Verpflichtende Erhebung der Nutzeridentität möglich

Wirksame Abhilfe könnte hier nur der radikale Zugang schaffen, eine Verpflichtung der Betreiber zu normieren, die wahre Identität ihrer Nutzer vor der Registrierung zu erheben. Dadurch würde aber auch der Host-Provider selbst aus der Schusslinie genommen, weil dann Betroffene ohnedies gegen die Nutzer direkt vorgehen könnten, soweit dann überhaupt noch notwendig: Im Fall verpflichtender Identitätsbekanntgabe vor Registrierung etwa in Sozialen Netzwerken wäre ohnedies mit einem drastischen Rückgang rechtswidriger Inhalte zu rechnen.

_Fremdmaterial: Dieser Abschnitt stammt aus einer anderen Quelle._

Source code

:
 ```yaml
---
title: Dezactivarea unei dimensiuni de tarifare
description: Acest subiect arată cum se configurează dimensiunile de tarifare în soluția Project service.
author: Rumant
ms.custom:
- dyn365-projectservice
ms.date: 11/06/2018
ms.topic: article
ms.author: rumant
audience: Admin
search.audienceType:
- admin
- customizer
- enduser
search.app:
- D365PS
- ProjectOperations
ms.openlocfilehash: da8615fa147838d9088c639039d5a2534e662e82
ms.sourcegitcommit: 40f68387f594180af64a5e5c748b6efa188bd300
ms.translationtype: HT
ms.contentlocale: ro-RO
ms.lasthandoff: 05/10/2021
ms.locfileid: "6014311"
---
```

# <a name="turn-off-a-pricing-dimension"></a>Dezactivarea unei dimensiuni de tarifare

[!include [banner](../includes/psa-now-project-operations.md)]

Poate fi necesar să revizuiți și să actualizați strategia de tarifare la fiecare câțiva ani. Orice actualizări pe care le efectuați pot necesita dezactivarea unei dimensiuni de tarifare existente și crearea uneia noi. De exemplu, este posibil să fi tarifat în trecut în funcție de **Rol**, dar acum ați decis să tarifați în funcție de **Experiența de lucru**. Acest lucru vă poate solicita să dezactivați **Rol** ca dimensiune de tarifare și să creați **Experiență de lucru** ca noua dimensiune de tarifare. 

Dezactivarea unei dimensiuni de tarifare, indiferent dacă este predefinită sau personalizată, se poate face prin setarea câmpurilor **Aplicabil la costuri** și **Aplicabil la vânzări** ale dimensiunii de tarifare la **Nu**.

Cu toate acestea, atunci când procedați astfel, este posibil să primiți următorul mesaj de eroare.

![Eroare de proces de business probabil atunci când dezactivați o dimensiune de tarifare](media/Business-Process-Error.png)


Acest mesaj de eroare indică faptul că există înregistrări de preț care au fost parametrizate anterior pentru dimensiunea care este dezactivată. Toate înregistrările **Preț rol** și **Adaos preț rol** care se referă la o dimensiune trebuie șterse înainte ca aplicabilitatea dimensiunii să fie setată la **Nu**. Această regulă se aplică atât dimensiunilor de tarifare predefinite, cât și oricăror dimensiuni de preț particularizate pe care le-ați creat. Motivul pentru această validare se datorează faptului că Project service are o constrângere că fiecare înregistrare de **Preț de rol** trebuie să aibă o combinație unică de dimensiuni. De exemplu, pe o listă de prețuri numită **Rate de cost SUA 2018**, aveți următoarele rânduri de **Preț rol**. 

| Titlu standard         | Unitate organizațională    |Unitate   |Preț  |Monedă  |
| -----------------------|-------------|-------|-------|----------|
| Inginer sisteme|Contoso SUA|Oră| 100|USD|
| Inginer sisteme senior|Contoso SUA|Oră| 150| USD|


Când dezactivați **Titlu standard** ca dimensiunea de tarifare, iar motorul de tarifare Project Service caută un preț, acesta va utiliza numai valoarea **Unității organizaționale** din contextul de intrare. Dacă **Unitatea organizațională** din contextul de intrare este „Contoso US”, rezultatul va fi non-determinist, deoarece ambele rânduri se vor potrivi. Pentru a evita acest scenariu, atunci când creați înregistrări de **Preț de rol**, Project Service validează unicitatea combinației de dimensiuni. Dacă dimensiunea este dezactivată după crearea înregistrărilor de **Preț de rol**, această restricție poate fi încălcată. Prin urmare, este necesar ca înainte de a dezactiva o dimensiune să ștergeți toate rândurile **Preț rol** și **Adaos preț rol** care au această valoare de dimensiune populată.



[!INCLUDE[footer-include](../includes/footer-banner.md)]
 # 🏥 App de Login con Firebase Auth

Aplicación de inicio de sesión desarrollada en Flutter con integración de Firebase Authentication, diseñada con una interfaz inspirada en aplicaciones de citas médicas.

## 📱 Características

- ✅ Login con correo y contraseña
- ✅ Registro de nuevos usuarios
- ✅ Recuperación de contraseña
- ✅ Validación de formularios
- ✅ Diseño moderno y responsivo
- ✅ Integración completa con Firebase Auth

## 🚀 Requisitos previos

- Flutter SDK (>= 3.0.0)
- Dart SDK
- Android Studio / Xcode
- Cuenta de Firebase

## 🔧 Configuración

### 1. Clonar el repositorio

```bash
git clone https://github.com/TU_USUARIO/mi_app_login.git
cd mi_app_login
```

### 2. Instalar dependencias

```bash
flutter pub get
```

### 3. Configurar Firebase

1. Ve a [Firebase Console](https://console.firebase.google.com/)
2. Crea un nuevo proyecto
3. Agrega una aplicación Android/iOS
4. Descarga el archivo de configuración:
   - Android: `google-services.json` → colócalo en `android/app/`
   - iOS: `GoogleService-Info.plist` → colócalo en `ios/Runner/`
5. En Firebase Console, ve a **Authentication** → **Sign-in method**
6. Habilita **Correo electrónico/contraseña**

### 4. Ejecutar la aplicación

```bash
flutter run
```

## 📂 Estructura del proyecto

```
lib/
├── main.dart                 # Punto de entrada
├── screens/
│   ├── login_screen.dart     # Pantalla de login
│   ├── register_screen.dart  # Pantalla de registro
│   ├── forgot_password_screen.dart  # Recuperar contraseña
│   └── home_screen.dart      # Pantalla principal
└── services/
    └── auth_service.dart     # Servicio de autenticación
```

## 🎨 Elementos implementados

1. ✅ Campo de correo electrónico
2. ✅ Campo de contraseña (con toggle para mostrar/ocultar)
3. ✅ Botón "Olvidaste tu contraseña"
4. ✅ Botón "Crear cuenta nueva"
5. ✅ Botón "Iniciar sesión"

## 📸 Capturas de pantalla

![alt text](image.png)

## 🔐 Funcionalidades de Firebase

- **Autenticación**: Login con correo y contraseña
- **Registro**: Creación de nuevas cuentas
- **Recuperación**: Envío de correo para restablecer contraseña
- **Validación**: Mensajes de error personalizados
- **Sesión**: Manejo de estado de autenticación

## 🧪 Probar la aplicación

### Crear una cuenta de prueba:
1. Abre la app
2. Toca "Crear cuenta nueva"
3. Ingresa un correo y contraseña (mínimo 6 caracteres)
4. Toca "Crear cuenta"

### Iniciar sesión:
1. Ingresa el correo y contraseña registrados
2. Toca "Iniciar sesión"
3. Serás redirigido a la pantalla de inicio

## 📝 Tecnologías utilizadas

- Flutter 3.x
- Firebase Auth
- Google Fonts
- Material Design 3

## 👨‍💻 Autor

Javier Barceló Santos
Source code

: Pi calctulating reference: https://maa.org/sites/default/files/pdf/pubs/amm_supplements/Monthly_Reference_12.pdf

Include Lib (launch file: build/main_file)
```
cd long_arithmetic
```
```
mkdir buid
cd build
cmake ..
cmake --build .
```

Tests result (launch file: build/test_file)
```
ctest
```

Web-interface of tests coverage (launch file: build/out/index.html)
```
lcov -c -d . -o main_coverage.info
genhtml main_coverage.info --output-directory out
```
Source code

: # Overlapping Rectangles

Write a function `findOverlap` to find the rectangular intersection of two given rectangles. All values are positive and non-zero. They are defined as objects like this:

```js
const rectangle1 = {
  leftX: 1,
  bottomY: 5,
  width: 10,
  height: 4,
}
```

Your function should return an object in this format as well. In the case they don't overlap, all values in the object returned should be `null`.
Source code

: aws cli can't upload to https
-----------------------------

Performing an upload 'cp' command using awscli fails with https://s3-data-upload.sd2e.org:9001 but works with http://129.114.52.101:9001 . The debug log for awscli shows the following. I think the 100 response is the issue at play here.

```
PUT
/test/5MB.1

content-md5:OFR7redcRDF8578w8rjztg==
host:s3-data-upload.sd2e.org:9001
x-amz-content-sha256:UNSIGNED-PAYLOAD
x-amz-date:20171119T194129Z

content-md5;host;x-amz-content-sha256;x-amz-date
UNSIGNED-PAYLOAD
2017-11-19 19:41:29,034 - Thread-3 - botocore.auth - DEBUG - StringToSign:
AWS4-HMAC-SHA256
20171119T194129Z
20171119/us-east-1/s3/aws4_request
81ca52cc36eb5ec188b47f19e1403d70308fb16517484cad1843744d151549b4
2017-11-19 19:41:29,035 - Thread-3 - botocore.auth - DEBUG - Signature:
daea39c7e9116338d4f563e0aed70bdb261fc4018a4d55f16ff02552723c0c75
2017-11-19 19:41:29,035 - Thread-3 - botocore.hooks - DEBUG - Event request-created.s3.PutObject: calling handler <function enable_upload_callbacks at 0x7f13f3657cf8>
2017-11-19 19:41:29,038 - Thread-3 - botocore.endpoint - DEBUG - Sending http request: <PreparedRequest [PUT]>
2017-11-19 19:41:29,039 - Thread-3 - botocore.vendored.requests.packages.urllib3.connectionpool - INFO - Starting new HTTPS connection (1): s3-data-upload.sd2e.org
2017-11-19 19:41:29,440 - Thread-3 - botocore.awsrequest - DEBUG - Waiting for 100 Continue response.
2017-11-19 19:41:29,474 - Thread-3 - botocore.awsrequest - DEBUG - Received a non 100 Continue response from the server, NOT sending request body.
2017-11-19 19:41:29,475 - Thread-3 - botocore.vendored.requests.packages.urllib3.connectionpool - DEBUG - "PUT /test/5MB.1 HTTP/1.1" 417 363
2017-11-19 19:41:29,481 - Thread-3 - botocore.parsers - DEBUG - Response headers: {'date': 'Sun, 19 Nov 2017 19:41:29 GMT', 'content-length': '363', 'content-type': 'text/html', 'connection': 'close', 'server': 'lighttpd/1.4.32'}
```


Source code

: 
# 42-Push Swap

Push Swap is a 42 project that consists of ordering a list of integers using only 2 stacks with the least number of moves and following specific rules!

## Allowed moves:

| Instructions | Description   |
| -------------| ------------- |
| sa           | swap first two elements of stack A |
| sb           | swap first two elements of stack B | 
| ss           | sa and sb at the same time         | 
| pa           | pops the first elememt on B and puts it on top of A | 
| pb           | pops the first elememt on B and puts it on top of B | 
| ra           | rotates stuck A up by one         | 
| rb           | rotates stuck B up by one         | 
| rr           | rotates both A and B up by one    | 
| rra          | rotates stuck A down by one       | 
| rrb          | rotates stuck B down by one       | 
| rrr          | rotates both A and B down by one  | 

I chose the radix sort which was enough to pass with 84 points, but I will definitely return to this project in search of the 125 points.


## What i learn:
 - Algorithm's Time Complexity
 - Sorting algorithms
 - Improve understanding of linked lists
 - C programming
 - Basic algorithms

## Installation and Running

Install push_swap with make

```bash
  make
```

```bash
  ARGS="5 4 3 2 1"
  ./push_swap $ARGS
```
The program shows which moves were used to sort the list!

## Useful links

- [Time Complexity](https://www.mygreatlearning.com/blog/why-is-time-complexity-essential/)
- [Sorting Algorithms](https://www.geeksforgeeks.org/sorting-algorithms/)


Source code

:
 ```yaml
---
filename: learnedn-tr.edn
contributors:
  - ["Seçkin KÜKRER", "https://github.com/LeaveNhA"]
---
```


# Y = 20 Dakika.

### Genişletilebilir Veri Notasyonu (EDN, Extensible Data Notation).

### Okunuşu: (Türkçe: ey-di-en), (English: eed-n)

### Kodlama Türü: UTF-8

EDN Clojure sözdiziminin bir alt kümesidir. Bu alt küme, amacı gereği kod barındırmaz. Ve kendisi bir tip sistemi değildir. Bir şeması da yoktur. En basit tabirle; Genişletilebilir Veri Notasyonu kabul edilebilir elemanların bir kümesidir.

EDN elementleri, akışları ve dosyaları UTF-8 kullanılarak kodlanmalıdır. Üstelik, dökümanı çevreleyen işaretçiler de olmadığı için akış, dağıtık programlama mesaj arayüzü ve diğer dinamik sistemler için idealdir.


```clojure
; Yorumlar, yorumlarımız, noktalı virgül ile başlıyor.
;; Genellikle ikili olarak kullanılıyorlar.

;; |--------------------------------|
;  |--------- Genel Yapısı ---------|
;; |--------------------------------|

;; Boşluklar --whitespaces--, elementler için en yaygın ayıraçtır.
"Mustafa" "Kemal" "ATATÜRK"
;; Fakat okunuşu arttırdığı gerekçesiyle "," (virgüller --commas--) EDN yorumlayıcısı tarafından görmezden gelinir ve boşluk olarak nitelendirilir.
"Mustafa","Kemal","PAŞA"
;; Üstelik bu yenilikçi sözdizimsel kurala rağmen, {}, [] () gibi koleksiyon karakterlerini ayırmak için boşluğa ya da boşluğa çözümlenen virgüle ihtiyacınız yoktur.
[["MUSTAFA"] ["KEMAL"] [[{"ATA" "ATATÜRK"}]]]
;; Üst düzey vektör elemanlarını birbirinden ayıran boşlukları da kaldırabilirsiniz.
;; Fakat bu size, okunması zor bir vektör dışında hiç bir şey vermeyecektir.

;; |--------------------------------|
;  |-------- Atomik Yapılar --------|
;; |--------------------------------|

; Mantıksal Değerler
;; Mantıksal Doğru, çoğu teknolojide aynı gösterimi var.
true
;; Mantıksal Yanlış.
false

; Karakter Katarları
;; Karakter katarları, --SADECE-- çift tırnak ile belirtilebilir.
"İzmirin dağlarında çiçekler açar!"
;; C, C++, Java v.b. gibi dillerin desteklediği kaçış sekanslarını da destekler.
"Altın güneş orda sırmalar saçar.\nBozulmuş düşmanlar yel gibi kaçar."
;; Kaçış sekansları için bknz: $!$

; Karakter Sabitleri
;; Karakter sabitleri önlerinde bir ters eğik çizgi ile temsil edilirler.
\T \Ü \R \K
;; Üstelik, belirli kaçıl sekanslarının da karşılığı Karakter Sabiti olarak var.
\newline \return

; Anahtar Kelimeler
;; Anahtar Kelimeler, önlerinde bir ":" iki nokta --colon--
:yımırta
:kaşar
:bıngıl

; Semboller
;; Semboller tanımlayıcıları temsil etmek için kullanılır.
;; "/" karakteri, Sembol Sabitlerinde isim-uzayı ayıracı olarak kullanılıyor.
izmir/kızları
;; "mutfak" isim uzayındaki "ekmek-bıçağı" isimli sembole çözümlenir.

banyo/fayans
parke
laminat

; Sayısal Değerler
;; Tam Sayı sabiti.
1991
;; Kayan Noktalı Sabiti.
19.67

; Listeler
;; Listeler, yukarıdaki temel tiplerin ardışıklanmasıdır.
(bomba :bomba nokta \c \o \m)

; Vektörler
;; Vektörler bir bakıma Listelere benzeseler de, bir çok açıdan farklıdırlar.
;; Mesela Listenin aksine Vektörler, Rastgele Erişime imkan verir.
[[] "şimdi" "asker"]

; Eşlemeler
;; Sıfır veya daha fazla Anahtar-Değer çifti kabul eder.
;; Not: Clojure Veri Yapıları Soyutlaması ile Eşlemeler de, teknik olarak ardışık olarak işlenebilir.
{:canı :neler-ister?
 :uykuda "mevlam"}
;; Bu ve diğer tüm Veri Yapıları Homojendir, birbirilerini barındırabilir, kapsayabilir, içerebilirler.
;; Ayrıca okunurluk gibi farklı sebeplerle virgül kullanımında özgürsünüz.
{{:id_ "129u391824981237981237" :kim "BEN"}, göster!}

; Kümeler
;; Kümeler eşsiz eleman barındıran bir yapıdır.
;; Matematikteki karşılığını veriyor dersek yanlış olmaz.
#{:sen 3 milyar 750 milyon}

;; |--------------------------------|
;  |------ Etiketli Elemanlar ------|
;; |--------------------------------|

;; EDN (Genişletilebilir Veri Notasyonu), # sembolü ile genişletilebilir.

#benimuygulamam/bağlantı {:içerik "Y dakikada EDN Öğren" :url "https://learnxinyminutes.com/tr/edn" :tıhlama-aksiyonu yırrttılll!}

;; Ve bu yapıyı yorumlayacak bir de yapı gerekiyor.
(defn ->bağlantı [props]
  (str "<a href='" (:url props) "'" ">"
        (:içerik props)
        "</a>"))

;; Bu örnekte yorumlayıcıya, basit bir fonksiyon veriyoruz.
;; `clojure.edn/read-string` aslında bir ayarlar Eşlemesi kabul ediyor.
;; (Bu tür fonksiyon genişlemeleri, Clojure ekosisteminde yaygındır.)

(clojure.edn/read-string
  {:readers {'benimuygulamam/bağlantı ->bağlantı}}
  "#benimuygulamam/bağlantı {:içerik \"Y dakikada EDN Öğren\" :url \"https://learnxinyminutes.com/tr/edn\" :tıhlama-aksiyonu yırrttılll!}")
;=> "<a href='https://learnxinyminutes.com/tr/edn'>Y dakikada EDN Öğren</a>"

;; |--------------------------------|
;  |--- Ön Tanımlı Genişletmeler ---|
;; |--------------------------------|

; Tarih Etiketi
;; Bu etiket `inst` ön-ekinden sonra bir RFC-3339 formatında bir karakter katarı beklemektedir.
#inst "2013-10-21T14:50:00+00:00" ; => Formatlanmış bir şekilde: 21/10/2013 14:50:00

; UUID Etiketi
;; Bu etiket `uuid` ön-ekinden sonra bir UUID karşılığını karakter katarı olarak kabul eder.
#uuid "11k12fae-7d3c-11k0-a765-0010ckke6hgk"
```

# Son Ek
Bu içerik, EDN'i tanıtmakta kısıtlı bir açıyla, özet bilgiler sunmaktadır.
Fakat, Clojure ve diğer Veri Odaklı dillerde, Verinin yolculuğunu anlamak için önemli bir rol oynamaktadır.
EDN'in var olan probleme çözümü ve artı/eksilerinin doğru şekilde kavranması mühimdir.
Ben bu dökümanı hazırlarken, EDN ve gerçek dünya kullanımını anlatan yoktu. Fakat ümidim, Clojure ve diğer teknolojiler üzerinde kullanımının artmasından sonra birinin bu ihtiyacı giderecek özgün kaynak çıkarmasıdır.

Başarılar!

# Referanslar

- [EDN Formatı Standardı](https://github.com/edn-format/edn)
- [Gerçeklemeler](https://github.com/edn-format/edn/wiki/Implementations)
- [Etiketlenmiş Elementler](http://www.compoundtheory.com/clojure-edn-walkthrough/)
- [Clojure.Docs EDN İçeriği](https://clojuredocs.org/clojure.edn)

Unabhängig davon, wie die Entscheidung des EuGH ausfallen wird, ist jedoch eins gewiss: Auch wenn ein Host-Provider zunächst nicht unmittelbar für rechtswidrige Informationen seiner Nutzer haftet, sollte er doch tunlichst darauf achten, Mechanismen zu etablieren, um unverzüglich nach Kenntnisnahme einer rechtswidrigen Information diese rechtzeitig löschen oder sperren zu können und dies dann auch tatsächlich zu tun.

Franz Lippe ist Partner und Rechtsanwalt bei Preslmayr Rechtsanwälte. Er ist auf Medien- & Datenschutzrecht spezialisiert.